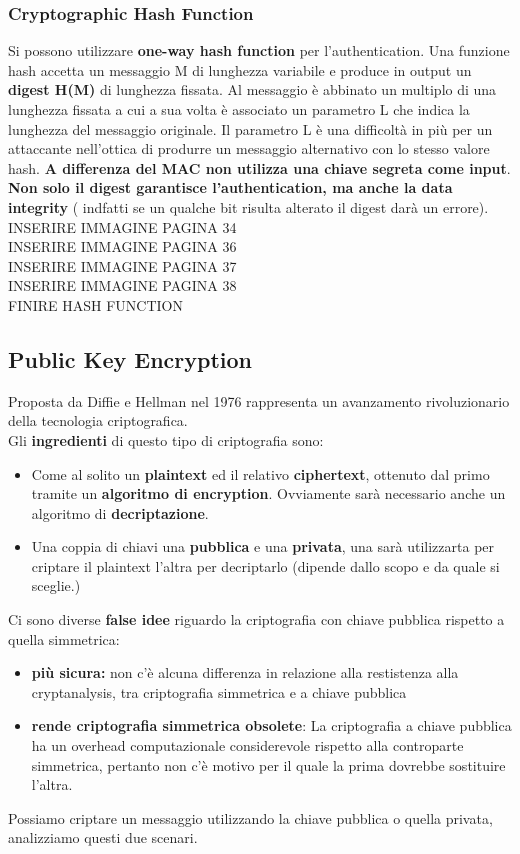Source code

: \documentclass[12pt]{article}
\begin{document}
		\subsubsection{Cryptographic Hash Function}
			Si possono utilizzare \textbf{one-way hash function} per l'authentication. Una funzione hash accetta un messaggio M di lunghezza variabile e produce in output un \textbf{digest H(M)} di lunghezza fissata. Al messaggio è abbinato un multiplo di una lunghezza fissata a cui a sua volta è associato un parametro L che indica la lunghezza del messaggio originale. Il parametro L è una difficoltà in più per un attaccante nell'ottica di produrre un messaggio alternativo con lo stesso valore hash. \textbf{A differenza del MAC non utilizza una chiave segreta come input}.\\
			\textbf{Non solo il digest garantisce l'authentication, ma anche la data integrity} ( indfatti se un qualche bit risulta alterato il digest darà un errore).\\
			INSERIRE IMMAGINE PAGINA 34\\
			INSERIRE IMMAGINE PAGINA 36\\
			INSERIRE IMMAGINE PAGINA 37\\
			INSERIRE IMMAGINE PAGINA 38\\
			FINIRE HASH FUNCTION
	\subsection{Public Key Encryption}
		Proposta da Diffie e Hellman nel 1976 rappresenta un avanzamento rivoluzionario della tecnologia criptografica.\\
		Gli \textbf{ingredienti} di questo tipo di criptografia sono:
		\begin{itemize}
			\item Come al solito un \textbf{plaintext} ed il relativo \textbf{ciphertext}, ottenuto dal primo tramite un \textbf{algoritmo di encryption}. Ovviamente sarà necessario anche un algoritmo di \textbf{decriptazione}.
			\item Una coppia di chiavi una \textbf{pubblica} e una \textbf{privata}, una sarà utilizzarta per criptare il plaintext l'altra per decriptarlo (dipende dallo scopo e da quale si sceglie.)
		\end{itemize}
		Ci sono diverse \textbf{false idee} riguardo la criptografia con chiave pubblica rispetto a quella simmetrica:
		\begin{itemize}
			\item \textbf{più sicura:} non c'è alcuna differenza in relazione alla restistenza alla cryptanalysis, tra criptografia simmetrica e a chiave pubblica
			\item \textbf{rende criptografia simmetrica obsolete}: La criptografia a chiave pubblica ha un overhead computazionale considerevole rispetto alla controparte simmetrica, pertanto non c'è motivo per il quale la prima dovrebbe sostituire l'altra.
		\end{itemize}
		Possiamo criptare un messaggio utilizzando la chiave pubblica o quella privata, analizziamo questi due scenari.\\
\end{document}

■ ■ ■ ■ ■ ■ ■

• [WORK INSTRUCTIONS]:
State how many lines in the material above hold the word "quella". Add nothing else.

• [RESULT]:
2